Итак, что у меня осталось. Денег нет, квартиры нет, шмоток тоже. Насколько я знаю Быкова, он наверняка вывез из моей студии все мои вещи и продал (выбросил, подарил). Пока меня не было, скорее всего студию подчистили полностью.
С одной стороны — это хорошо, зачем мне дорогущие шмотки, если на телевидение я возвращаться больше не планирую. Карьера. Ну, можно, конечно, попытаться устроиться на какой-нибудь другой канал, но сейчас я была не готова снова начать битву за место под солнцем. Да к тому же перспектива спать еще с каким-нибудь продюсером меня просто убивала.
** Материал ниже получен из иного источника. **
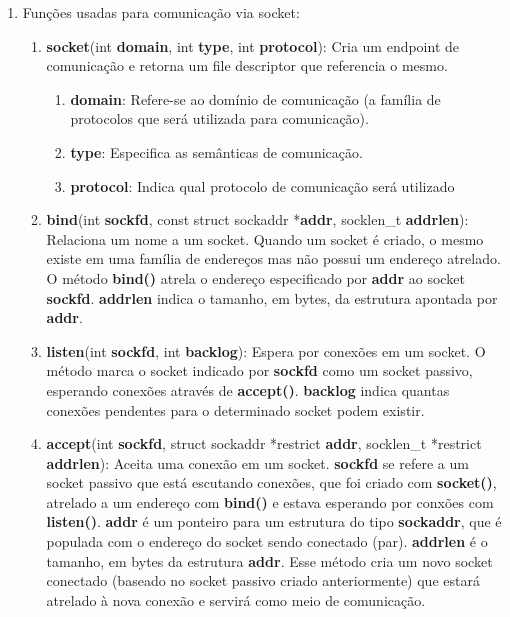 \documentclass[12pt,a4paper]{report}
\begin{document}
\begin{enumerate}
   \item Funções usadas para comunicação via socket:
   \begin{enumerate}
        \item \textbf{socket}(int \textbf{domain}, int \textbf{type}, int \textbf{protocol}): Cria um  endpoint de comunicação e retorna um file descriptor que referencia o mesmo.
       \begin{enumerate}
            \item \textbf{domain}: Refere-se ao domínio de comunicação (a família de protocolos que será utilizada para comunicação).
            
            \item \textbf{type}: Especifica as semânticas de comunicação.
            
            \item \textbf{protocol}: Indica qual protocolo de comunicação será utilizado
        \end{enumerate}
        
        \item \textbf{bind}(int \textbf{sockfd}, const struct sockaddr *\textbf{addr}, socklen\_t \textbf{addrlen}): Relaciona um nome a um socket. Quando um socket é criado, o mesmo existe em uma família de endereços mas não possui um endereço atrelado. O método \textbf{bind()} atrela o endereço especificado por \textbf{addr} ao socket \textbf{sockfd}. \textbf{addrlen} indica o tamanho, em bytes, da estrutura apontada por \textbf{addr}.
        
        \item \textbf{listen}(int \textbf{sockfd}, int \textbf{backlog}): Espera por conexões em um socket. O método marca o socket indicado por \textbf{sockfd} como um socket passivo, esperando conexões através de \textbf{accept()}. \textbf{backlog} indica quantas conexões pendentes para o determinado socket podem existir.
        
        \item \textbf{accept}(int \textbf{sockfd}, struct sockaddr *restrict \textbf{addr}, socklen\_t *restrict \textbf{addrlen}): Aceita uma conexão em um socket. \textbf{sockfd} se refere a um socket passivo que está escutando conexões, que foi criado com \textbf{socket()}, atrelado a um endereço com \textbf{bind()} e estava esperando por conxões com \textbf{listen()}. \textbf{addr} é um ponteiro para um estrutura do tipo \textbf{sockaddr}, que é populada com o endereço do socket sendo conectado (par). \textbf{addrlen} é o tamanho, em bytes da estrutura \textbf{addr}. Esse método cria um novo socket conectado (baseado no socket passivo criado anteriormente) que estará atrelado à nova conexão e servirá como meio de comunicação.
        

\end{enumerate}
\end{enumerate}
\end{document}
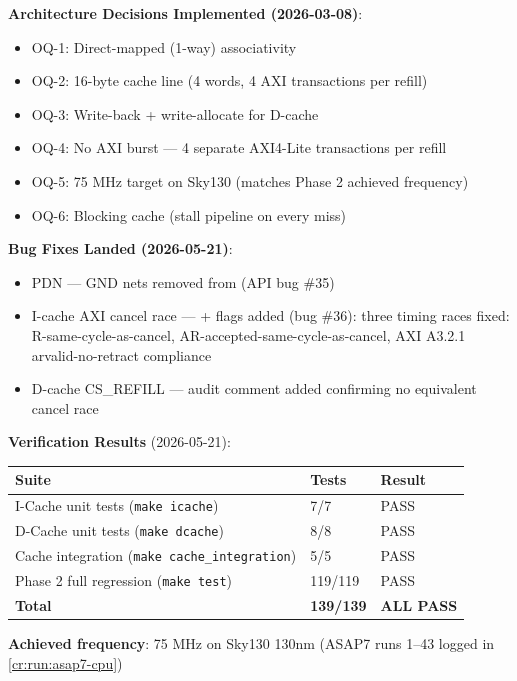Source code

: \begin{record}
\textbf{Architecture Decisions Implemented (2026-03-08)}:

\begin{itemize}
\tightlist
\item
  OQ-1: \ok{} Direct-mapped (1-way) associativity
\item
  OQ-2: \ok{} 16-byte cache line (4 words, 4 AXI transactions per
  refill)
\item
  OQ-3: \ok{} Write-back + write-allocate for D-cache
\item
  OQ-4: \ok{} No AXI burst --- 4 separate AXI4-Lite transactions per
  refill
\item
  OQ-5: \ok{} 75 MHz target on Sky130 (matches Phase 2 achieved
  frequency)
\item
  OQ-6: \ok{} Blocking cache (stall pipeline on every miss)
\end{itemize}

\textbf{Bug Fixes Landed (2026-05-21)}:

\begin{itemize}
\tightlist
\item
  \ok{} PDN  --- GND nets removed from
   (API bug \#35)
\item
  \ok{} I-cache AXI cancel race ---  +
   flags added (bug \#36): three timing races
  fixed: R-same-cycle-as-cancel, AR-accepted-same-cycle-as-cancel, AXI
  A3.2.1 arvalid-no-retract compliance
\item
  \ok{} D-cache CS\_REFILL --- audit comment added confirming no
  equivalent cancel race
\end{itemize}

\textbf{Verification Results} (2026-05-21):

{
\begin{longtable}[]{@{}lll@{}}
\toprule\noalign{}
Suite & Tests & Result \\
\midrule\noalign{}
\endhead
\bottomrule\noalign{}
\endlastfoot
I-Cache unit tests (\texttt{make\ icache}) & 7/7 & \ok{} PASS \\
D-Cache unit tests (\texttt{make\ dcache}) & 8/8 & \ok{} PASS \\
Cache integration (\texttt{make\ cache\_\allowbreak{}integration}) & 5/5
& \ok{} PASS \\
Phase 2 full regression (\texttt{make\ test}) & 119/119 & \ok{} PASS \\
\textbf{Total} & \textbf{139/139} & \textbf{\ok{} ALL PASS} \\
\end{longtable}
}

\textbf{Achieved frequency}: 75 MHz on Sky130 130nm (ASAP7 runs 1--43
logged in \cref{cr:run:asap7-cpu})

\end{record}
Теперь дело оставалось за малым, надо решить, как жить дальше. И главное — где?
Я отвернулась к стенке. Есть, как минимум, два варианта — вернуться в родной город или остаться в Москве. Но, чтобы принять такое решение, надо здраво представлять себе дальнейшие перспективы. Пока я не готова принять такое решение.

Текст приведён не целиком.